◆ **Working data**
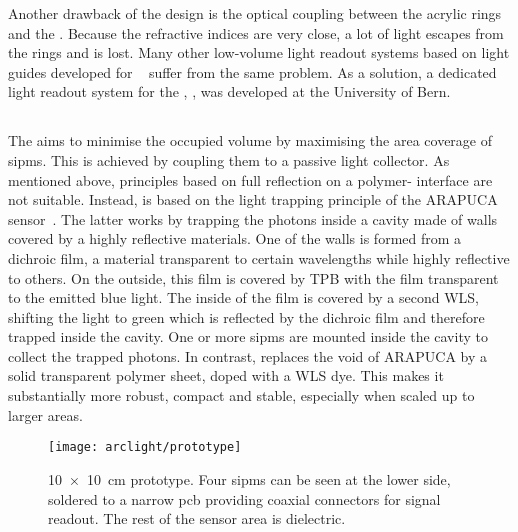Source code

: Another drawback of the design is the optical coupling between the acrylic rings and the \lar{}.
Because the refractive indices are very close, a lot of light escapes from the rings and is lost.
Many other low-volume light readout systems based on light guides developed for \lar{}~\cite{lar_lro1, lar_lro2, lar_lro3, lar_lro4, lar_lro5, lar_lro6, lar_lro7} suffer from the same problem.
As a solution, a dedicated light readout system for the \AC{}, \AL{}, was developed at the University of Bern.


\subsection{}
\label{sec:studies_light-col_al}

The \AL{} aims to minimise the occupied volume by maximising the area coverage of \glspl{sipm}.
This is achieved by coupling them to a passive light collector.
As mentioned above, principles based on full reflection on a polymer-\lar{} interface are not suitable.
Instead, \AL{} is based on the light trapping principle of the ARAPUCA sensor~\cite{arapuca}.
The latter works by trapping the photons inside a cavity made of walls covered by a highly reflective materials.
One of the walls is formed from a dichroic film, a material transparent to certain wavelengths while highly reflective to others.
On the outside, this film is covered by TPB with the film transparent to the emitted blue light.
The inside of the film is covered by a second WLS, shifting the light to green which is reflected by the dichroic film and therefore trapped inside the cavity.
One or more \glspl{sipm} are mounted inside the cavity to collect the trapped photons.
In contrast, \AL{} replaces the void of ARAPUCA by a solid transparent polymer sheet, doped with a WLS dye.
This makes it substantially more robust, compact and stable, especially when scaled up to larger areas.

\begin{figure}[htb]
	\centering
	\texttt{[image: arclight/prototype]}
	\caption{\SI{10 x 10}{\centi\metre} \AL{} prototype.
		Four \glspl{sipm} can be seen at the lower side, soldered to a narrow \gls{pcb} providing coaxial connectors for signal readout.
		The rest of the sensor area is dielectric.}
	\label{fig:arclight_prototype}
\end{figure}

◆ **What you are asked to do**
Select all lines in the listing that include the word "developed".

◆ **Result of this exercise**
Many other low-volume light readout systems based on light guides developed for \lar{}~\cite{lar_lro1, lar_lro2, lar_lro3, lar_lro4, lar_lro5, lar_lro6, lar_lro7} suffer from the same problem.
As a solution, a dedicated light readout system for the \AC{}, \AL{}, was developed at the University of Bern.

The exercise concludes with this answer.